(Source texts of formatted documents)
◆ ◆ ◆ ◆ ◆

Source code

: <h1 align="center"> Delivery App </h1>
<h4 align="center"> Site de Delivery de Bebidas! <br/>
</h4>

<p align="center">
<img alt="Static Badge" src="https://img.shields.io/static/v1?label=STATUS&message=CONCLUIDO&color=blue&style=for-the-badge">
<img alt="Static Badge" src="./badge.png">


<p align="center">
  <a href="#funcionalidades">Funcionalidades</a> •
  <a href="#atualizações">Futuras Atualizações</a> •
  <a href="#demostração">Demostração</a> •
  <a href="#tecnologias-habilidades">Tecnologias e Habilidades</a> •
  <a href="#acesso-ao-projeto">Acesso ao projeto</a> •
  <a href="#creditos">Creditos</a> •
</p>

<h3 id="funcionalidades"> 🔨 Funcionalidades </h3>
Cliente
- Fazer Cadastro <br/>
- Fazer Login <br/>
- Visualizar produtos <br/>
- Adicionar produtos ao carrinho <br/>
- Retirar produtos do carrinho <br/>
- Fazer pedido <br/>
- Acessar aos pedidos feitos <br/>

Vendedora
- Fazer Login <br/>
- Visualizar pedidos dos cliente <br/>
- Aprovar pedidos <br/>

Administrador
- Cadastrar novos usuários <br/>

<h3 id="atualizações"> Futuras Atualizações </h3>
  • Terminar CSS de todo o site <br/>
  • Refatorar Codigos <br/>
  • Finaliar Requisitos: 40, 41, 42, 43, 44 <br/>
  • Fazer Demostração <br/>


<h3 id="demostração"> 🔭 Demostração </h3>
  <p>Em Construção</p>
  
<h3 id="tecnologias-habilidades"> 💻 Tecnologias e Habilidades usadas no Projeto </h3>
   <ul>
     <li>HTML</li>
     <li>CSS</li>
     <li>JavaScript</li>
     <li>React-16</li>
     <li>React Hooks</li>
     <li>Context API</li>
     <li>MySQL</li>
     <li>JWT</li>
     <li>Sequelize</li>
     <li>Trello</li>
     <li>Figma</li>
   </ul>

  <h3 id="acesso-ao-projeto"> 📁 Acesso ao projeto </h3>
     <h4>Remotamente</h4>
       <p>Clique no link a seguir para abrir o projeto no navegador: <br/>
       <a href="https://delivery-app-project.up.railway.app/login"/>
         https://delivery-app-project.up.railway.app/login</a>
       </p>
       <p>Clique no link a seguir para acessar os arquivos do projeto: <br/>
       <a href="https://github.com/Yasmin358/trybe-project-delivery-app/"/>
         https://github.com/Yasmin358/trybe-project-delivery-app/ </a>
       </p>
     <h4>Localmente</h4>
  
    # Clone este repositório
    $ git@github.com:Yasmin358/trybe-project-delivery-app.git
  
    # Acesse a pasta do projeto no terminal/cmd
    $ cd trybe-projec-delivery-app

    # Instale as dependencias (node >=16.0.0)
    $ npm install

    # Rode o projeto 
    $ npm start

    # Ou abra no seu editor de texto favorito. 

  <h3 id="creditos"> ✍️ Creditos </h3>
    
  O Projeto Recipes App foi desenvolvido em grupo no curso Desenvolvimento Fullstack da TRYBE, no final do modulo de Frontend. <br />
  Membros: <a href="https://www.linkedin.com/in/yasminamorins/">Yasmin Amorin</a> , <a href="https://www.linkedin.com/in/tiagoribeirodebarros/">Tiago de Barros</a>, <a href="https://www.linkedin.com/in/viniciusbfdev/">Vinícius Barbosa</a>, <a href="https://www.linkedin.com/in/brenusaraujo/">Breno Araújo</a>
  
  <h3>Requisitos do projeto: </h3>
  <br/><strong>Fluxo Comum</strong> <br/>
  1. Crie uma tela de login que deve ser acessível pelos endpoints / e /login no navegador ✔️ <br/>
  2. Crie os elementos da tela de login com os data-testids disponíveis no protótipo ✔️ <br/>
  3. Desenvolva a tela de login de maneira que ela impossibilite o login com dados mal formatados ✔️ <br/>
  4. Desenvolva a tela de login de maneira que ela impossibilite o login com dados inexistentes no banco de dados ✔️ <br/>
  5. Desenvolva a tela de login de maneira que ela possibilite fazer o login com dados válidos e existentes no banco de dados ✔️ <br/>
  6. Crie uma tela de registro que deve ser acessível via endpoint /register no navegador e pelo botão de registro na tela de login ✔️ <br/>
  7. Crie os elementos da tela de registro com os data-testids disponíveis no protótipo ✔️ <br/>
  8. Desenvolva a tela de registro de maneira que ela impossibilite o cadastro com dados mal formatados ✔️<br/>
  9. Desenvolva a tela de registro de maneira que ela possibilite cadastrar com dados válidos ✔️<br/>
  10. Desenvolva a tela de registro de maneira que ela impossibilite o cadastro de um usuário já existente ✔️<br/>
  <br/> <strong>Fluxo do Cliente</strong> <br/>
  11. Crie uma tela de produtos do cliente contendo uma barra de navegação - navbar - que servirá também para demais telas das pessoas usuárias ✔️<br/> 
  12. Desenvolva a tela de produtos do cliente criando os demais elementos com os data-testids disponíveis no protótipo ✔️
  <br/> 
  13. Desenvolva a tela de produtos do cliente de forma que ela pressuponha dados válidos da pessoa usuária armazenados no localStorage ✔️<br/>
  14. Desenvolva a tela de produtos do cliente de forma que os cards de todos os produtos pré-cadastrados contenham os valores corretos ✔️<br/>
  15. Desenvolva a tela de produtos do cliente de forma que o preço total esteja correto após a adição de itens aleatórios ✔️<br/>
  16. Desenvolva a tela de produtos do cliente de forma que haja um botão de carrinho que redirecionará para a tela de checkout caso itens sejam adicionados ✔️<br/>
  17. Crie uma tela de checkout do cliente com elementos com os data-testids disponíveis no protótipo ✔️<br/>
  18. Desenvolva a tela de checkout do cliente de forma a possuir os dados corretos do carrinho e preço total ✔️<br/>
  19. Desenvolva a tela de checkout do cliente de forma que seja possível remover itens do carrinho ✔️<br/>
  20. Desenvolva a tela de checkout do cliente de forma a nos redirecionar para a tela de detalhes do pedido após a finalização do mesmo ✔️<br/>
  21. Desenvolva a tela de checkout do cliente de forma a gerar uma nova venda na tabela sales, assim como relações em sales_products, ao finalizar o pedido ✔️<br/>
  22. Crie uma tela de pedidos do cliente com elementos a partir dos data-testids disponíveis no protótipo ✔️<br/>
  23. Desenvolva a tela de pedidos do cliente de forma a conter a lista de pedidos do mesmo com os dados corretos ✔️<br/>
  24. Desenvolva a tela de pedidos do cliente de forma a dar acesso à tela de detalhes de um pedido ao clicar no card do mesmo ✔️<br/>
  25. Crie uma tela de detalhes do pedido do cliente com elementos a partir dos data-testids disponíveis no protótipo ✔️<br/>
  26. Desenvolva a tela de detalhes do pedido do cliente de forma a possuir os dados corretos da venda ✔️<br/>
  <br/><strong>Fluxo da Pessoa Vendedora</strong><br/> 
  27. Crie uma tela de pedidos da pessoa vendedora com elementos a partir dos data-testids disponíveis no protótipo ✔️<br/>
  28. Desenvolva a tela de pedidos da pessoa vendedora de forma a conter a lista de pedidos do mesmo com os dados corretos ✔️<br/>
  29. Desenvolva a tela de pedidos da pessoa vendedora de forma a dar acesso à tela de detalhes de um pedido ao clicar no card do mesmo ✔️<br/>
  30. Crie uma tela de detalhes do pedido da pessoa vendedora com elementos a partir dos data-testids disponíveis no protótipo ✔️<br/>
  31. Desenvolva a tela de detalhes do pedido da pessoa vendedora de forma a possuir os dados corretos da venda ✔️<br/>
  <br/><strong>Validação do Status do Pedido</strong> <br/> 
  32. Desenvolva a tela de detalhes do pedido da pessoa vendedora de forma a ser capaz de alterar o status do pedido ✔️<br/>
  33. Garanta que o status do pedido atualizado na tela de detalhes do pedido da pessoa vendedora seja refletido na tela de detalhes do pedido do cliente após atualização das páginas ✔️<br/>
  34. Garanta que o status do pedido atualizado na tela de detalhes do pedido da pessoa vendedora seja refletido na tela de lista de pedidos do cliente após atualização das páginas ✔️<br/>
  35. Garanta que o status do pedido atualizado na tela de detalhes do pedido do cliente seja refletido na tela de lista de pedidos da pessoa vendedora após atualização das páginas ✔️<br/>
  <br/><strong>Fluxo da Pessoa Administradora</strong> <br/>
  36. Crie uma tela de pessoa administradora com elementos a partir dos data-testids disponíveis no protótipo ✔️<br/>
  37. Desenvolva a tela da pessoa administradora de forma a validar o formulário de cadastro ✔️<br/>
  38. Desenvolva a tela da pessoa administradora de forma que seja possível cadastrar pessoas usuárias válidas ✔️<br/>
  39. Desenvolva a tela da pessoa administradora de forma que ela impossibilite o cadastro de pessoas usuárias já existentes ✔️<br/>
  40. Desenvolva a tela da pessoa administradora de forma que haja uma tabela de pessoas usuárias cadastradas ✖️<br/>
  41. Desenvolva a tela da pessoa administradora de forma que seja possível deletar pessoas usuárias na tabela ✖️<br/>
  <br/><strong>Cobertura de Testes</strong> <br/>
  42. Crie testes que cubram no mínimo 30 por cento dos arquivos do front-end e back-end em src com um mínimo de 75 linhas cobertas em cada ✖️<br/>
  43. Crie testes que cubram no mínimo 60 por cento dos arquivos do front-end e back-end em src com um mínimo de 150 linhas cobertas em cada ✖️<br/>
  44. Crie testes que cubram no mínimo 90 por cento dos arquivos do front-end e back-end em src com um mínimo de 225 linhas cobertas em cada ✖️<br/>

◆ ◆ ◆ ◆ ◆

→ Directions
Where does the string "Funcionalidades" appear in the records above? Show every line that holds it.

→ Reply to the exercise
  <a href="#funcionalidades">Funcionalidades</a> •
<h3 id="funcionalidades"> 🔨 Funcionalidades </h3>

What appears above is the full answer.